Other non-operative therapies:

  • May be employed in individual cases.

 

Surgical Indications:

  • There is a significant amount of normal anatomic variation in the superior glenoid labrum and the origin of the long head of the biceps tendon.
  • Differentiation between normal variation and pathology is crucial.

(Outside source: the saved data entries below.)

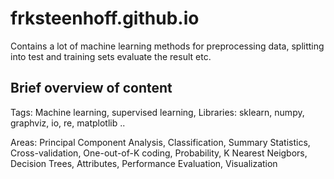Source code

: # frksteenhoff.github.io
Contains a lot of machine learning methods for preprocessing data, splitting into test and training sets evaluate the result etc.

## Brief overview of content
Tags: Machine learning, supervised learning, 
Libraries: sklearn, numpy, graphviz, io, re, matplotlib .. 

Areas: Principal Component Analysis, Classification, Summary Statistics, Cross-validation, One-out-of-K coding, Probability, K Nearest Neigbors, Decision Trees, Attributes, Performance Evaluation, Visualization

 If a SLAP lesion is suspected:

  • An arthroscopic exam should be performed in conjunction with the primary surgical procedure.
  • An appropriate repair should be performed if necessary. or

When no additional pathology is identified:

  • And there is an inadequate response to at least three months of non-operative management with active patient participation.
  • Evidenced by continued pain with functional limitations and/or instability significantly affecting daily activities or work duties.

 

Prior to surgical intervention:

  • The patient and treating physician should identify functional operative goals.
  • The likelihood of achieving improved ability to perform daily living or work activities should be assessed.
  • The patient should agree to comply with the pre- and post-operative treatment plan and home exercise requirements.
  • The patient should understand the expected length of partial and full disability post-operatively.
  • The patient should also understand that non-operative treatment is an acceptable option, and a potential complication of surgery is shoulder stiffness with pain and possibly decreased function.

 

 Operative Procedures (SLAP Lesion):

  • Operative treatment depends on the type of lesion present and the presence of other intra-articular abnormalities.

 Type I:

  • Debridement is reasonable but not required.

Type II:

  • Repair via suture anchors or biceps tenotomy/tenodesis are reasonable options.

Type III:

  • Debridement or excision of the bucket handle component alone or repair via suture anchors or biceps tenotomy/tenodesis are reasonable options.

Type IV:

  • Debridement and/or biceps tenotomy or tenodesis are reasonable options.

 

Post-Operative Treatment (SLAP Lesion):

  • Post-operative rehabilitation programs should be individualized based on whether other intra-articular abnormalities were operatively treated.
  • Limited information is available on the rehabilitation of isolated SLAP lesions.
  • Common post-operative care involves wearing a sling without active shoulder motion for 4 to 6 weeks.
  • Elbow, wrist, and hand range-of-motion (ROM) exercises may be used during this time.
  • The sling is removed at 4 to 6 weeks, and active ROM is usually initiated with restrictions directed by the surgeon.
  • It is reasonable to restrict external rotation and abduction for up to six months post-operatively.